How do you tell if we have a revolution in either Resource X or Product Y? Simple. Volume goes up and price goes down. Think computing power. Now that’s a revolution.
So do we have a revolution in the production of tight oil in the U.S.? Let’s take a look at the projections of the U.S. government agency the Energy Information Administration (taken from an EIA staffer’s presentation to accompany the publication of the Annual Energy Outlook 2013; click for larger image):
So according to the EIA’s numbers, we have a five-year bump in production which puts us back to the level of output in 1990 and then a gentle decline out to the year 2040. Good, but hardly revolutionary.
And price (note in inflation-adjusted dollars)? Well, that goes up:
How about natural gas? Isn’t shale gas going to save the world? Well, production looks promising according to the EIA’s numbers.
But something appears strange for the near years: isn’t production flat? Let’s inspect the EIA’s Short-Term Energy Outlook report published today to get a closer look. As easily seen, we are supposed to be in a shale gas revolution but production is projected to go sideways.
So how come the EIA is predicting flat near-term natural gas production despite shale, yet it expects output to take off in the medium term? Easy, the EIA is projecting that the price will go up—and go up a lot:
The dynamic behind this is very simple. Whenever you see the word “unconventional” you need to substitute the word “expensive”. Tight oil is expensive oil and shale gas is expensive gas.

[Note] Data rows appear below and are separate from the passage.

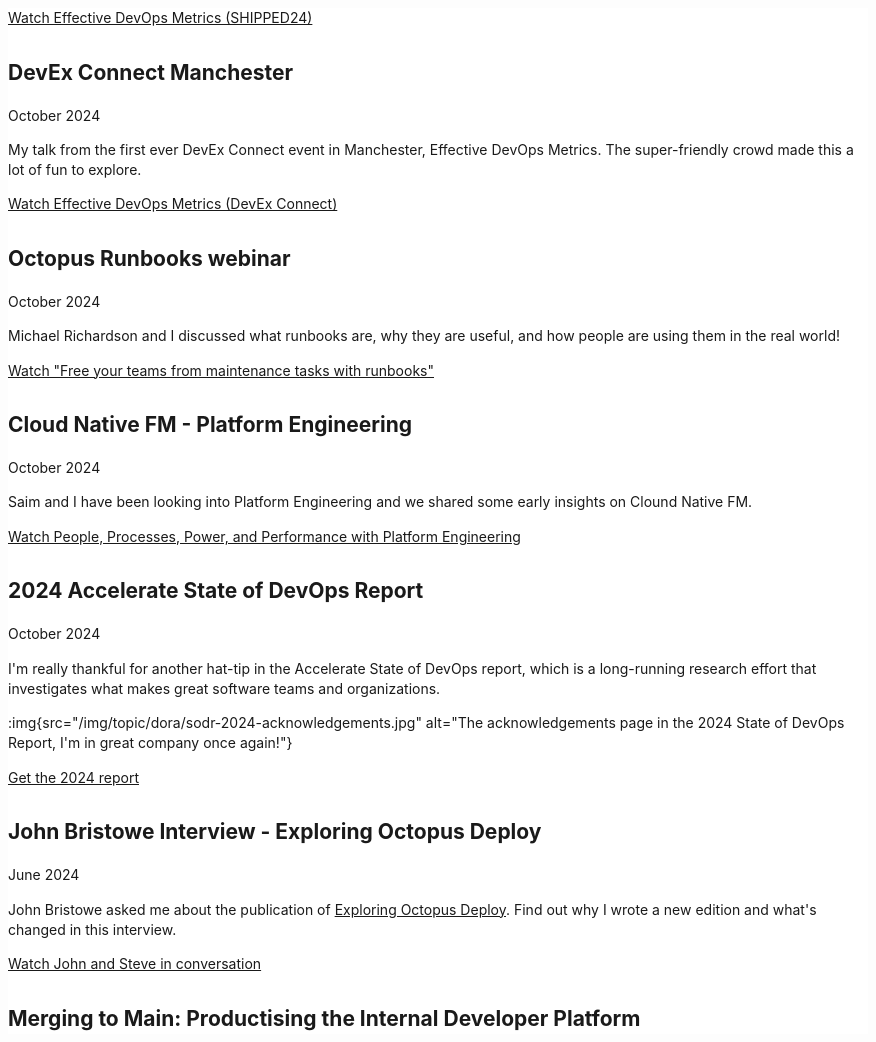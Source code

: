 [Watch Effective DevOps Metrics (SHIPPED24)](https://www.youtube.com/watch?v=_gZCUwecZ9E)

## DevEx Connect Manchester

October 2024

My talk from the first ever DevEx Connect event in Manchester, Effective DevOps Metrics. The super-friendly crowd made this a lot of fun to explore.

[Watch Effective DevOps Metrics (DevEx Connect)](https://www.youtube.com/watch?v=Rvr4Nr_-510)

## Octopus Runbooks webinar

October 2024

Michael Richardson and I discussed what runbooks are, why they are useful, and how people are using them in the real world!

[Watch "Free your teams from maintenance tasks with runbooks"](https://www.youtube.com/watch?v=UEysbmos2T0)

## Cloud Native FM - Platform Engineering

October 2024

Saim and I have been looking into Platform Engineering and we shared some early insights on Clound Native FM.

[Watch People, Processes, Power, and Performance with Platform Engineering](https://www.youtube.com/watch?v=fC-TTfW9S0M)

## 2024 Accelerate State of DevOps Report

October 2024

I'm really thankful for another hat-tip in the Accelerate State of DevOps report, which is a long-running research effort that investigates what makes great software teams and organizations.

:img{src="/img/topic/dora/sodr-2024-acknowledgements.jpg" alt="The acknowledgements page in the 2024 State of DevOps Report, I'm in great company once again!"}

[Get the 2024 report](https://dora.dev/research/2024/dora-report/)

## John Bristowe Interview - Exploring Octopus Deploy

June 2024

John Bristowe asked me about the publication of [Exploring Octopus Deploy](/publications/exploring-octopus-deploy/). Find out why I wrote a new edition and what's changed in this interview.

[Watch John and Steve in conversation](https://www.youtube.com/watch?v=khCGMQiLqLg)

## Merging to Main: Productising the Internal Developer Platform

What fracking technology has done is merely transform a source of fossil fuel energy that has been prohibitively expensive to produce into something that is just very expensive to produce. And the only way it gets produced, even with all the new technology, is if price stays high or better still rises. When price softens, as has been the recent case with natural gas, profit margins collapse and investment stops.
So to recap, for a genuine technological revolution—like flat-screen TVs and flash memory—we need rising volume and falling price. With tight oil and shale gas, we only get rising volume with a high or rising price; when price falls, volume gains stop. No revolution. Sorry.
We might not get rising volumes even with high prices if the depletion rate in shale gas is as high as some are suggesting. Any thoughts anyone?
Absolutely. I guess the answer to that rests of the respective elasticities of the supply and demand curves over the short term, and technology’s ability to shift the supply curve over the medium term. Demand destruction may be the main driver toward equilibrium. I think this is partly why OECD growth has decelerated so rapidly over the last decade.
For example, U.S. energy demand and CO2 emission growth has changed considerably over the last five years, but a big part of that is because GDP growth has stayed below trend for many years. Personally, what I think we are actually seeing is a new depressed trend for which a structurally high energy price is just one factor.